Would lowering the screening age and simplifying the screening criteria to age alone help to identify more cases of undiagnosed Type 2 diabetes? Undoubtedly. I was probably a full-blown diabetic for years before I was diagnosed. But diagnosis is NOT prevention NOR an effective treatment. It would simply lead to earlier treatment, which is good if the treatment works. But the one-size-fits-all government recommended “balanced [high-carb] diet,” will not work. As the ADA acknowledges, it will simply mean the disease will “progress” AND REQUIRE PROGRESSIVELY MORE MEDs.
An effective treatment does, however, exist. See Retrospective #239, “Low-Carb Diet Should Be First Approach for Diabetes.” But, the patient must be willing to do his/her part. But if the patient does, the doctor can just sit back and watch the patient’s health improve. How sweet that was, for both of us. No haranguing or hectoring. Just smiles from my doc and a pat on the back. I actually looked forward to my office visits, and I think he did too.

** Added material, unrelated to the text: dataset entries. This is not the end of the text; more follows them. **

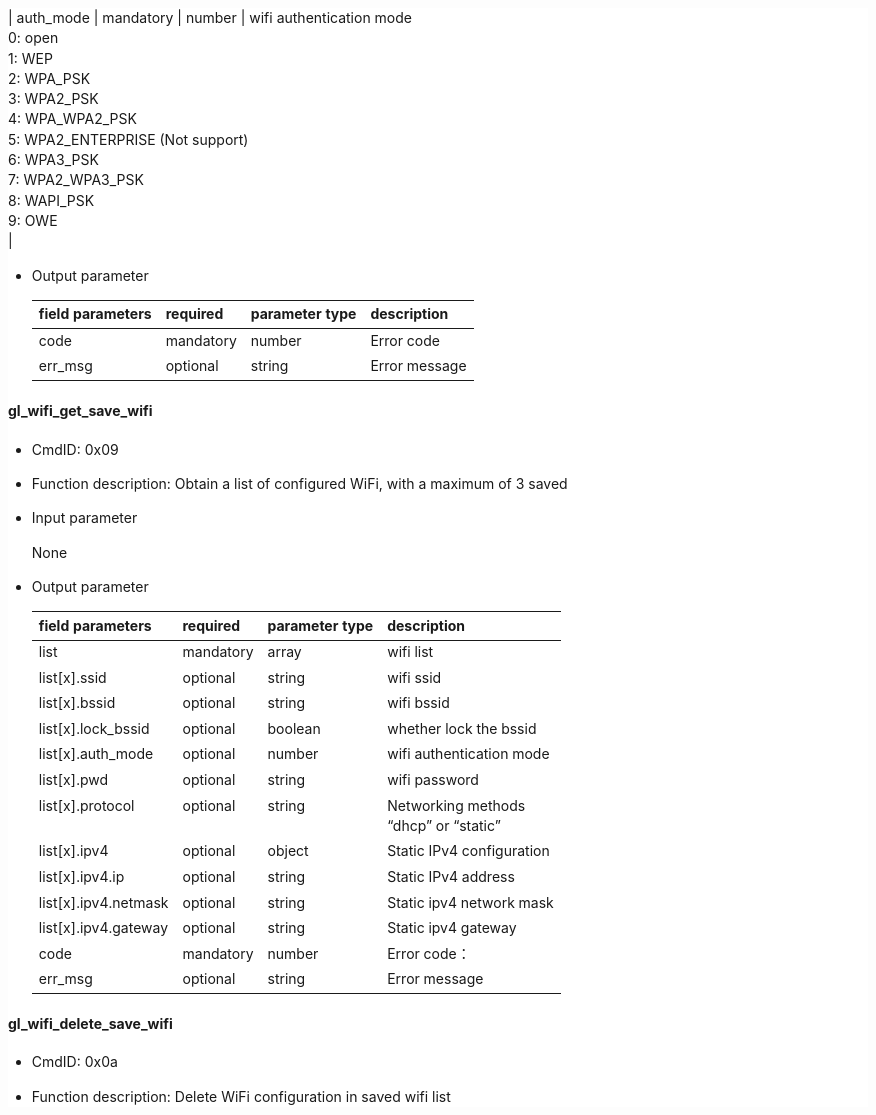  | auth_mode        | mandatory | number         | wifi authentication mode<br />0: open <br />1: WEP <br />2: WPA_PSK <br />3: WPA2_PSK  <br />4: WPA_WPA2_PSK <br />5: WPA2_ENTERPRISE (Not support)<br />6: WPA3_PSK <br />7: WPA2_WPA3_PSK <br />8: WAPI_PSK <br />9: OWE <br /> |

- Output parameter

  | field parameters | required  | parameter type | description   |
  | ---------------- | --------- | -------------- | ------------- |
  | code             | mandatory | number         | Error code    |
  | err_msg          | optional  | string         | Error message |

#### <span id="gl_wifi_get_save_wifi">gl_wifi_get_save_wifi</span>

- CmdID: 0x09

- Function description: Obtain a list of configured WiFi, with a maximum of 3 saved

- Input parameter

  None

- Output parameter

  | field parameters     | required  | parameter type | description                                |
  | -------------------- | --------- | -------------- | ------------------------------------------ |
  | list                 | mandatory | array          | wifi list                                  |
  | list[x].ssid         | optional  | string         | wifi ssid                                  |
  | list[x].bssid        | optional  | string         | wifi bssid                                 |
  | list[x].lock_bssid   | optional  | boolean        | whether lock the bssid                     |
  | list[x].auth_mode    | optional  | number         | wifi authentication mode                   |
  | list[x].pwd          | optional  | string         | wifi password                              |
  | list[x].protocol     | optional  | string         | Networking methods<br />“dhcp” or “static” |
  | list[x].ipv4         | optional  | object         | Static IPv4 configuration                  |
  | list[x].ipv4.ip      | optional  | string         | Static IPv4 address                        |
  | list[x].ipv4.netmask | optional  | string         | Static  ipv4 network mask                  |
  | list[x].ipv4.gateway | optional  | string         | Static   ipv4 gateway                      |
  | code                 | mandatory | number         | Error code：                               |
  | err_msg              | optional  | string         | Error message                              |

#### <span id="gl_wifi_delete_save_wifi">gl_wifi_delete_save_wifi</span>

- CmdID: 0x0a

- Function description: Delete WiFi configuration in saved wifi list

So, MY “PRACTICE PEARL” FOR ANY PHYSICIAN READERS: It is possible – I would say easy – to “cure,” i.e. put your patient’s T2DM “in remission,” make your patient’s clinical status “non-diabetic,” and develop a healthy lipid profile, all without or with only minimal drugs. It does, of course, require a willing and motivated patient. Universal age-based screening may be an effective way to identify undiagnosed cases of Type 2 diabetes, or Prediabetes, but preventive CARE requires an effective TREATMENT. A low-carb diet is a very effective treatment for Type 2 diabetes.